Hollywoodboiled

steranko chandler face gunI came to hardboiled fiction from a few different angles. I grew up reading comic books, so the jump from things like The Shadow and Robert E. Howard comics to pulp fiction to detective stories is practically inevitable. Another thing was Chandler: Red Tide, which was probably the first real hardboiled detective story I ever read. The titular shamus gets his name from Raymond Chandler, who was absent from the readings in the hardboiled class.

He wasn’t entirely missing – some students mentioned him in blog posts and in their Wikipedia articles, and he was the screenwriter for Double Indemnity and Strangers on a Train. I wondered why he wasn’t on the reading list. Was there just no time? When it comes to detective stories, I always thought of Chandler as The Man. But I haven’t read him in a long time.

My other route into hardboiled fiction was through film noir, things like The Big Sleep. The film’s hero, Marlowe, was familiar to me from childhood favorites like Play It Again, Sam and Dead Men Don’t Wear Plaid. So maybe my opinion of Chandler is colored by things outside of his writing and formed by a younger mind.
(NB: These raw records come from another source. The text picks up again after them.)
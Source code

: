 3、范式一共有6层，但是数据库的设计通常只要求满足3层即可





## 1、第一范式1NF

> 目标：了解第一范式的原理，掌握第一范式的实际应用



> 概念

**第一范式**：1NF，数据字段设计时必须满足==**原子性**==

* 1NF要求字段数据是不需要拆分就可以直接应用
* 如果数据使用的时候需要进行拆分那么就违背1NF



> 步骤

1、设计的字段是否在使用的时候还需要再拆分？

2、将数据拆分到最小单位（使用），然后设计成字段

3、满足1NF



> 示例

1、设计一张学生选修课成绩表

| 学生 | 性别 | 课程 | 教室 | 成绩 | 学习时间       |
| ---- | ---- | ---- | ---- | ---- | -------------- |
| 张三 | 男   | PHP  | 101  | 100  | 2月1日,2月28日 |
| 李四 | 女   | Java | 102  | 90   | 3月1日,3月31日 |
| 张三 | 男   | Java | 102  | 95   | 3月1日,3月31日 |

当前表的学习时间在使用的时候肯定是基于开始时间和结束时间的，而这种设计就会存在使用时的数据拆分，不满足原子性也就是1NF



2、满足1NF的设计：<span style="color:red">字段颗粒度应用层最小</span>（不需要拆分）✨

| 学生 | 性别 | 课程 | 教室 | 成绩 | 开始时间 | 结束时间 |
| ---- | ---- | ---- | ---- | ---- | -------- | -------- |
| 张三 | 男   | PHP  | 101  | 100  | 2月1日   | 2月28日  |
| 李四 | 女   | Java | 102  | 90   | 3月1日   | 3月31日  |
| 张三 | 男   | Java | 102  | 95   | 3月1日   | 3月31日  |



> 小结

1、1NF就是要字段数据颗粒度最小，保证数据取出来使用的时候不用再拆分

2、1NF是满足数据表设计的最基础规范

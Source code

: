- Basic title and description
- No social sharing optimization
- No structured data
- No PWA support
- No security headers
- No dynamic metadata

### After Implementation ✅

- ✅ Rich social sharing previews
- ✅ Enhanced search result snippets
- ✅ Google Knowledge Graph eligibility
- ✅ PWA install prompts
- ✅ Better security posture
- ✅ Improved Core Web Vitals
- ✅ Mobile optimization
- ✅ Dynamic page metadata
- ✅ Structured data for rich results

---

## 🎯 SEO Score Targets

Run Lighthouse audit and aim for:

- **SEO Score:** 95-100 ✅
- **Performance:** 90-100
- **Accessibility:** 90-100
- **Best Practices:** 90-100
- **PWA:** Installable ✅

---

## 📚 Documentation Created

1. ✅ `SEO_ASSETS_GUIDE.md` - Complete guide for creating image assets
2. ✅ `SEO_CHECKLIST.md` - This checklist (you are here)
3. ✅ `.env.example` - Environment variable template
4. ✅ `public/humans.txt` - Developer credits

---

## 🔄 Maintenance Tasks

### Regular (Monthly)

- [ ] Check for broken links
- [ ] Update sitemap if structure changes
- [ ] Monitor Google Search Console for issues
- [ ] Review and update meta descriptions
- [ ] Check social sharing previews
While the course was underway, a writer for The Atlantic was grappling with Chandler, and coming up with views that differ from my memory. Then Groom dissected Ellroy’s discussion of Hammett versus Chandler. Hammett is hardboiled, Chandler is Hollywoodboiled. At some point I’ll have to reread Raymond. Probably I will see him differently, but that’s a benefit of going through this process of rereading, re-examination and reflection: deeper knowledge, more connections.